CBN's Cashless Policy Takes Off In Abuja, 5 More States
The Central Bank of Nigeria will today commence the second phase of its cashless policy in five more states and Abuja.
With the commencement of the new policy, aimed at reducing the money in circulation, charges will be applied on withdrawals and deposits above N500,000 for individuals and N2 million for corporate bodies.
The five states affected are Anambra, Abia, Kano, Ogun and Rivers.
Central Bank Governor Sanusi Lamido Sanusi, while speaking on the issue, said the policy will not affect people who carry out petty transactions but those who usually handle bulk cash.
He told students of the Financial Literacy School Outreach Programme, Junior Secondary School Maitama, yesterday, that the policy is not about banning the use of currency as people think, but to encourage people to use the electronic means of payment in order to reduce the danger and waste in handling raw cash.

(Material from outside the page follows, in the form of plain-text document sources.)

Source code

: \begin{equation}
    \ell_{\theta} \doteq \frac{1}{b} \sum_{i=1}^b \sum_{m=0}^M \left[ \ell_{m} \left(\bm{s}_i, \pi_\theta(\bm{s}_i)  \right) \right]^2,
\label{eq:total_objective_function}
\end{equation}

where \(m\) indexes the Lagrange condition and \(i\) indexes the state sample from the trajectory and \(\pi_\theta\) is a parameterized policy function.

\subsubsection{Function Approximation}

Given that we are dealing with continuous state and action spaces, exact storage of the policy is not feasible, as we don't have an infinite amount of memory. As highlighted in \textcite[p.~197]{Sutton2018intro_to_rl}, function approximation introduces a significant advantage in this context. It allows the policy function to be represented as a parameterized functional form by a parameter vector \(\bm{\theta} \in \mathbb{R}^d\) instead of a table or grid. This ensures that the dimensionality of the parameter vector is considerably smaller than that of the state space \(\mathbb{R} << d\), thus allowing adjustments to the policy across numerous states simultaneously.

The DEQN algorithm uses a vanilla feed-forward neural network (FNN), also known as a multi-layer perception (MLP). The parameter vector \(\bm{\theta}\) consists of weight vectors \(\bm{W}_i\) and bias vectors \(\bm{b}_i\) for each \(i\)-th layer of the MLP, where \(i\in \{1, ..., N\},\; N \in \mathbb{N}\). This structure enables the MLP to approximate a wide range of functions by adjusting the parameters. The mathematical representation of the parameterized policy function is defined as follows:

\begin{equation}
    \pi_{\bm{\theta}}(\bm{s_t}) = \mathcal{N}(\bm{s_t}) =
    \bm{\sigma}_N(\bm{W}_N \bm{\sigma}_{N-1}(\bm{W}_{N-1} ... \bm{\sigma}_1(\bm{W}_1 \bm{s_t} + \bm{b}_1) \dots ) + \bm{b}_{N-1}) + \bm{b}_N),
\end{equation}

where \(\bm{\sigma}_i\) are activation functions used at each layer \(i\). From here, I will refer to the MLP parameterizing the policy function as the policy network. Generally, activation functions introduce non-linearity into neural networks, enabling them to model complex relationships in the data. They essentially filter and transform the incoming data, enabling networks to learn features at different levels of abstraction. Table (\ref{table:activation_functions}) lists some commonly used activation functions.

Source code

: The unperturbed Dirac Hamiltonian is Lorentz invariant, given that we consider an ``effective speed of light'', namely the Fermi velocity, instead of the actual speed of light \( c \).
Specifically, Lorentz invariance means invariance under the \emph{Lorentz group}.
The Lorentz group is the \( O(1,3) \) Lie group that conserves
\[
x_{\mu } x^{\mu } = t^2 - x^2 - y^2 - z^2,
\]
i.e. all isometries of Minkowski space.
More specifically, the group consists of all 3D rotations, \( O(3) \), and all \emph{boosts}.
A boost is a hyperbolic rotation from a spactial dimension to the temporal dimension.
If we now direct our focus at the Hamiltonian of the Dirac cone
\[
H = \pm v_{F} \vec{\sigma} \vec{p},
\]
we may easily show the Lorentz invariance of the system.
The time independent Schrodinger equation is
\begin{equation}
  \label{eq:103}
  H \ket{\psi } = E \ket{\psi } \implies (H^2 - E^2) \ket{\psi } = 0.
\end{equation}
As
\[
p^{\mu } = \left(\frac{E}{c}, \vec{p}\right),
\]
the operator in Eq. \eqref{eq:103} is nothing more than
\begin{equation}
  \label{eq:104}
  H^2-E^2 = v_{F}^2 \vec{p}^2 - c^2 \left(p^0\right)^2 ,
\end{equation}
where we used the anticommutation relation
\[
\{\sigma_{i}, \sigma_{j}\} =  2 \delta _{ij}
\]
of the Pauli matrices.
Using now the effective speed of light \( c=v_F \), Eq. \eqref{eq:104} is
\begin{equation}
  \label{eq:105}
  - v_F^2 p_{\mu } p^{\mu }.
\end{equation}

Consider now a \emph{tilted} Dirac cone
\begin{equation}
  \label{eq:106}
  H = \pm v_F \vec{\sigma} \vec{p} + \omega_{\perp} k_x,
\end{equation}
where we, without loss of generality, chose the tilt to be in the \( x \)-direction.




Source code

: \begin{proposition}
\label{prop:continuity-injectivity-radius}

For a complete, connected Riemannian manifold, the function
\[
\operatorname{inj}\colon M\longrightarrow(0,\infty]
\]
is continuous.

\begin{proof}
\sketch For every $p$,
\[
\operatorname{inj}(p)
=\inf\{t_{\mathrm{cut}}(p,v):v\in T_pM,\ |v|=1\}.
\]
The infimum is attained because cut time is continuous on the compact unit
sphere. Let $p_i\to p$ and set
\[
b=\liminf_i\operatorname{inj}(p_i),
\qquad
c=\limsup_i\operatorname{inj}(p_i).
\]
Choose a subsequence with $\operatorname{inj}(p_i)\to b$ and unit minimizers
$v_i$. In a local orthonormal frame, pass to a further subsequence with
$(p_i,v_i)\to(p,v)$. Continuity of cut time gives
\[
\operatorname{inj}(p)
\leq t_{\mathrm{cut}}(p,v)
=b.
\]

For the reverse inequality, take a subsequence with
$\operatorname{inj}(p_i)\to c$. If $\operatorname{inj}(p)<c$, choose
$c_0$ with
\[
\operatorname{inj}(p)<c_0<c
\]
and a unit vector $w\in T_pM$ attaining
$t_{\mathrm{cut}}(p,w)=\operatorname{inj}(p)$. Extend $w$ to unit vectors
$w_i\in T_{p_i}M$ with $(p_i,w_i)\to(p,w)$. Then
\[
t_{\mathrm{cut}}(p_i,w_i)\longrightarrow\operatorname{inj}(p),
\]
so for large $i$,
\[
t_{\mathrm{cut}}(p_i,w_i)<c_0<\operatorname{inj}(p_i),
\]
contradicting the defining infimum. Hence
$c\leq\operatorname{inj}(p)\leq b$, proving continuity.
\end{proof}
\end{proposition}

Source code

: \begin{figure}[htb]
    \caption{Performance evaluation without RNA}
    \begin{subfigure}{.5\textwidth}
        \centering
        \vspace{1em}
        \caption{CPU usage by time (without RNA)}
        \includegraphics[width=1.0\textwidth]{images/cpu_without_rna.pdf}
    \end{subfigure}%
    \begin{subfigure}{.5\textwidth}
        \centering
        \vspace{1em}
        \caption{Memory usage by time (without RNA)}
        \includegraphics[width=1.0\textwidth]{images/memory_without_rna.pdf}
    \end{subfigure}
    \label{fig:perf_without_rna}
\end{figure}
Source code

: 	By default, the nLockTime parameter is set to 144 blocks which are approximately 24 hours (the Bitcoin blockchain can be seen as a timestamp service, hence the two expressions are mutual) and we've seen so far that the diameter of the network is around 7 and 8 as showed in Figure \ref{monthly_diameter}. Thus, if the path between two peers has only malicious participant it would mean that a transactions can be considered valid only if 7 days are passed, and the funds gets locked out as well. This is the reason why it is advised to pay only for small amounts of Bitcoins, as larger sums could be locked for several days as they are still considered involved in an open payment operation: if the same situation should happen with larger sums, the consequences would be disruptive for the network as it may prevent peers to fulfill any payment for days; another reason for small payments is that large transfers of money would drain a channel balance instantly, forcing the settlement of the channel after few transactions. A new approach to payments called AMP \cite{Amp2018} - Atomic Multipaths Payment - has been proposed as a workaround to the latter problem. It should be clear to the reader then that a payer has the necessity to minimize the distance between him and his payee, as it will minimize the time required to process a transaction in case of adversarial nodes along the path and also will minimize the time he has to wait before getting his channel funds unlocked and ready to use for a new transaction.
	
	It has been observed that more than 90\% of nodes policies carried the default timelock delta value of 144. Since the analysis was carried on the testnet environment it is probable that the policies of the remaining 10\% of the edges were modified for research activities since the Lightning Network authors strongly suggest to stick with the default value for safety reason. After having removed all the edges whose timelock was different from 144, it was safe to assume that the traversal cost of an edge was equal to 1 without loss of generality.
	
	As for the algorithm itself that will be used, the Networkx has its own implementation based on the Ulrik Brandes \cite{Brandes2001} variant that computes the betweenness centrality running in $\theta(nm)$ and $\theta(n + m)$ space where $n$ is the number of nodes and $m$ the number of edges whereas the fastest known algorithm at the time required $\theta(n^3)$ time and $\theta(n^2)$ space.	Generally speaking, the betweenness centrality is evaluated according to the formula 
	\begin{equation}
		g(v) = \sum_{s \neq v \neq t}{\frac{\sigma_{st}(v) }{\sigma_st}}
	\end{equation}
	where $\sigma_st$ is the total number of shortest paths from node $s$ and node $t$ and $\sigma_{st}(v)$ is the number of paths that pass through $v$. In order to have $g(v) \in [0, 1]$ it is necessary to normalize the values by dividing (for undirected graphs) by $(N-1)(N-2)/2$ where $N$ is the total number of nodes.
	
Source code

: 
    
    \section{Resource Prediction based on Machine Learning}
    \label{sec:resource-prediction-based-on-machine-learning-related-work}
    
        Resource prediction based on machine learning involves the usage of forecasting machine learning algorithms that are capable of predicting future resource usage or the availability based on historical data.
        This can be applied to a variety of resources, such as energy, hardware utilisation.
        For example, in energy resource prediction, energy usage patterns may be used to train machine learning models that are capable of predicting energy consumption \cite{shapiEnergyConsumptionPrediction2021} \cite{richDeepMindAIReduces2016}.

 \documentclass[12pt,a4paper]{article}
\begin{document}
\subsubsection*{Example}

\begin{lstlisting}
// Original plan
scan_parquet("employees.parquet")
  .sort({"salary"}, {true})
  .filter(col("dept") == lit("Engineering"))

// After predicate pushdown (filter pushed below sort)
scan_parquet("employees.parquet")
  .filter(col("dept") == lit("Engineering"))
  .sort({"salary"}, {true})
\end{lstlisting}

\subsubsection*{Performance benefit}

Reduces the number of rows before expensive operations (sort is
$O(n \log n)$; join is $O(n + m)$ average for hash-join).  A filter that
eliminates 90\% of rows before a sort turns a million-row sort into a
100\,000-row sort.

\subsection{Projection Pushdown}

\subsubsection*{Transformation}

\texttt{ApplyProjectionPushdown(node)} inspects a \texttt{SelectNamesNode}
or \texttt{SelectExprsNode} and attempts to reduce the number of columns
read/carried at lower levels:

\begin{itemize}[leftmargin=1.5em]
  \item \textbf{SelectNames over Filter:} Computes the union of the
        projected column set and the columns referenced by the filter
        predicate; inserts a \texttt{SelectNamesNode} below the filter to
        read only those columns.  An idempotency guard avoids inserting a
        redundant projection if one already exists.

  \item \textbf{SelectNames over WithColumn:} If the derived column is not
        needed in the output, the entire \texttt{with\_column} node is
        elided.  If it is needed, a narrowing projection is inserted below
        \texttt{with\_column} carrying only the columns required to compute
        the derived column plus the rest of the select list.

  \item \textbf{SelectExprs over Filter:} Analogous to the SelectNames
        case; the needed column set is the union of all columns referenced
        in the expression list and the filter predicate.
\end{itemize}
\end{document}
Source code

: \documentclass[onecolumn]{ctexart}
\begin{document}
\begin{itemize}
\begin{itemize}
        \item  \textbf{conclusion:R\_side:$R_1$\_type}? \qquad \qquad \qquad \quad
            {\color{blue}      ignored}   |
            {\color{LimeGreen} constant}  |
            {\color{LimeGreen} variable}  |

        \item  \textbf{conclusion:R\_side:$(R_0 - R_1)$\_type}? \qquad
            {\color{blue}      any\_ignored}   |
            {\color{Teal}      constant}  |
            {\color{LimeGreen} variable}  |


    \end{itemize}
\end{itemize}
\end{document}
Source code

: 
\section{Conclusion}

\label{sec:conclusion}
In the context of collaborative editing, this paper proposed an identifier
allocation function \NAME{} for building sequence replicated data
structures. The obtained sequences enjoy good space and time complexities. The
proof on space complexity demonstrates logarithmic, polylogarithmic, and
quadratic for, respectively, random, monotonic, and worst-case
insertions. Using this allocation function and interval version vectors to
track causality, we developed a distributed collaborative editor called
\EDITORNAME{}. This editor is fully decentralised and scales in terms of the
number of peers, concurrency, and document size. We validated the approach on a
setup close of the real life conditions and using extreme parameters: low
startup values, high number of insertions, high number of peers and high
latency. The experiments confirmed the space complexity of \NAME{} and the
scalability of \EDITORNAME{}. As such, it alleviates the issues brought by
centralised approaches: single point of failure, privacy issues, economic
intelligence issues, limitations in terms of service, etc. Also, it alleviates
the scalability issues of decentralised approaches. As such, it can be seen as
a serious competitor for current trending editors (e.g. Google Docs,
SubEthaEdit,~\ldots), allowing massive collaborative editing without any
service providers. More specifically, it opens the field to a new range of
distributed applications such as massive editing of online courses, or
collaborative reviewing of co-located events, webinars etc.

Reacting to how the CBN will manage cashless policy in villages, the governor said, 'In villages, a bank can have an agent, he may be somebody that sells recharge card and he will be able to open an account for you, you can make deposits to him and make withdrawals with PoS terminals.'
The cashless policy was extended from July to October in these states to give room for extensive sensitization of customers.
Meanwhile, Sanusi has said his priority after retirement is to go back to the classroom and teach.
Speaking yesterday when he launched the Financial Literacy School Outreach Programme at the Junior Secondary School, Maitama, Sanusi said the last time he taught in a classroom was in 1981 when he was doing his NYSC programme in Yola but still likes the profession.
'I started my career as a secondary school teacher, then a teacher in the university, a banker, and then the central bank governor. But one think I'ld like is to be a teacher for life.'
He told the students that the motive behind the financial literacy campaign by the Central Bank was to make the people know their rights and obligations in the financial dealings in the country.
Sanusi urged the students to be patient, disciplined and always plan before they spend the little they have.
He said, 'the more you spend, the more you make other people rich and make yourself poorer,' urging them to imbibe the saving culture.